== Segment start ==

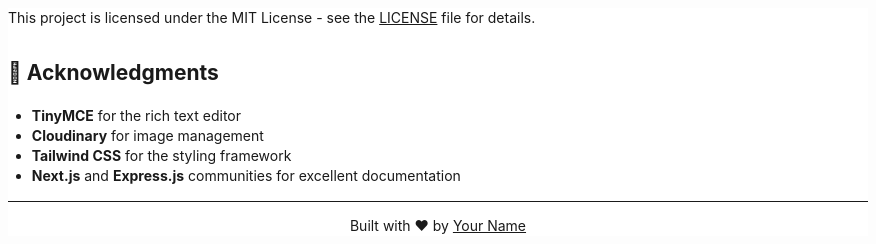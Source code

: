 This project is licensed under the MIT License - see the [LICENSE](LICENSE) file for details.

## 🙏 Acknowledgments

- **TinyMCE** for the rich text editor
- **Cloudinary** for image management
- **Tailwind CSS** for the styling framework
- **Next.js** and **Express.js** communities for excellent documentation

---

<div align="center">
  <p>Built with ❤️ by <a href="https://github.com/yourusername">Your Name</a></p>
</div>

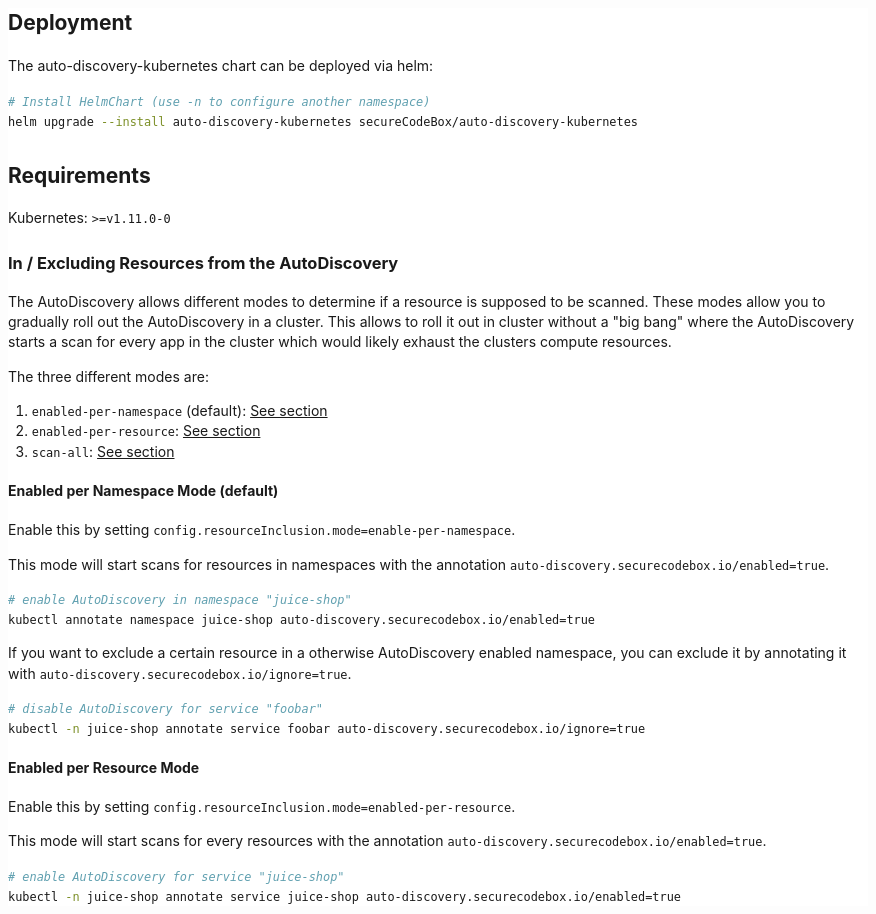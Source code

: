 ## Deployment
The auto-discovery-kubernetes chart can be deployed via helm:

```bash
# Install HelmChart (use -n to configure another namespace)
helm upgrade --install auto-discovery-kubernetes secureCodeBox/auto-discovery-kubernetes
```

## Requirements

Kubernetes: `>=v1.11.0-0`

### In / Excluding Resources from the AutoDiscovery

The AutoDiscovery allows different modes to determine if a resource is supposed to be scanned.
These modes allow you to gradually roll out the AutoDiscovery in a cluster.
This allows to roll it out in cluster without a "big bang" where the AutoDiscovery starts a scan for every app in the cluster which would likely exhaust the clusters compute resources.

The three different modes are:

1. `enabled-per-namespace` (default): [See section](#enabled-per-namespace-mode-default)
2. `enabled-per-resource`: [See section](#enabled-per-resource-mode)
3. `scan-all`: [See section](#scan-all-mode)

#### Enabled per Namespace Mode (default)

Enable this by setting `config.resourceInclusion.mode=enable-per-namespace`.

This mode will start scans for resources in namespaces with the annotation `auto-discovery.securecodebox.io/enabled=true`.

```bash
# enable AutoDiscovery in namespace "juice-shop"
kubectl annotate namespace juice-shop auto-discovery.securecodebox.io/enabled=true
```

If you want to exclude a certain resource in a otherwise AutoDiscovery enabled namespace, you can exclude it by annotating it with `auto-discovery.securecodebox.io/ignore=true`.

```bash
# disable AutoDiscovery for service "foobar"
kubectl -n juice-shop annotate service foobar auto-discovery.securecodebox.io/ignore=true
```

#### Enabled per Resource Mode

Enable this by setting `config.resourceInclusion.mode=enabled-per-resource`.

This mode will start scans for every resources with the annotation `auto-discovery.securecodebox.io/enabled=true`.

```bash
# enable AutoDiscovery for service "juice-shop"
kubectl -n juice-shop annotate service juice-shop auto-discovery.securecodebox.io/enabled=true
```
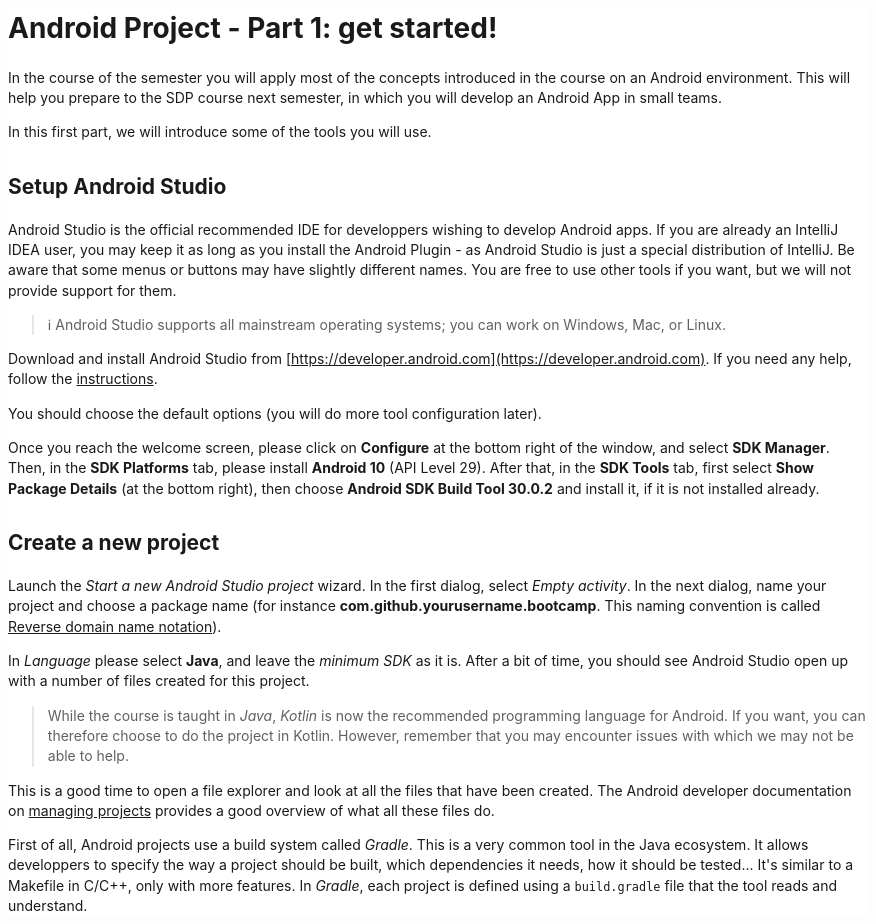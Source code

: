 # Android Project - Part 1: get started!

In the course of the semester you will apply most of the concepts introduced in the course on an Android environment. This will help you prepare to the SDP course next semester, in which you will develop an Android App in small teams. 

In this first part, we will introduce some of the tools you will use.

## Setup Android Studio

Android Studio is the official recommended IDE for developpers wishing to develop Android apps. If you are already an IntelliJ IDEA user, you may keep it as long as you install the Android Plugin - as Android Studio is just a special distribution of IntelliJ. Be aware that some menus or buttons may have slightly different names. You are free to use other tools if you want, but we will not provide support for them.

> :information_source: Android Studio supports all mainstream operating systems; you can work on Windows, Mac, or Linux.

Download and install Android Studio from [https://developer.android.com](https://developer.android.com). If you need any help, follow the [instructions](https://developer.android.com/studio/install.html).

You should choose the default options (you will do more tool configuration later).

Once you reach the welcome screen, please click on **Configure** at the bottom right of the window, and select **SDK Manager**. Then, in the **SDK Platforms** tab, please install **Android 10** (API Level 29).
After that, in the **SDK Tools** tab, first select **Show Package Details** (at the bottom right), then choose **Android SDK Build Tool 30.0.2** and install it, if it is not installed already. 

## Create a new project

Launch the *Start a new Android Studio project* wizard. In the first dialog, select *Empty activity*. In the next dialog, name your project and choose a package name (for instance **com.github.yourusername.bootcamp**. This naming convention is called [Reverse domain name notation](https://en.wikipedia.org/wiki/Reverse_domain_name_notation)).

In *Language* please select **Java**, and leave the *minimum SDK* as it is. After a bit of time, you should see Android Studio open up with a number of files created for this project.

> While the course is taught in *Java*, *Kotlin* is now the recommended programming language for Android. If you want, you can therefore choose to do the project in Kotlin. However, remember that you may encounter issues with which we may not be able to help.

This is a good time to open a file explorer and look at all the files that have been created. The Android developer documentation on [managing projects](https://developer.android.com/studio/projects/index.html) provides a good overview of what all these files do.

First of all, Android projects use a build system called *Gradle*. This is a very common tool in the Java ecosystem. It allows developpers to specify the way a project should be built, which dependencies it needs, how it should be tested... It's similar to a Makefile in C/C++, only with more features. In *Gradle*, each project is defined using a `build.gradle` file that the tool reads and understand.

== Segment end ==

● **PROMPT**: Skip every picture and return the lines above from the top through the one that contains "## Requirements".

● **OUTPUT OF THE TASK**:
Source code

: This project is licensed under the MIT License - see the [LICENSE](LICENSE) file for details.

## 🙏 Acknowledgments

- **TinyMCE** for the rich text editor
- **Cloudinary** for image management
- **Tailwind CSS** for the styling framework
- **Next.js** and **Express.js** communities for excellent documentation

---

<div align="center">
  <p>Built with ❤️ by <a href="https://github.com/yourusername">Your Name</a></p>
</div>

Source code

: ## Deployment
The auto-discovery-kubernetes chart can be deployed via helm:

```bash
# Install HelmChart (use -n to configure another namespace)
helm upgrade --install auto-discovery-kubernetes secureCodeBox/auto-discovery-kubernetes
```

## Requirements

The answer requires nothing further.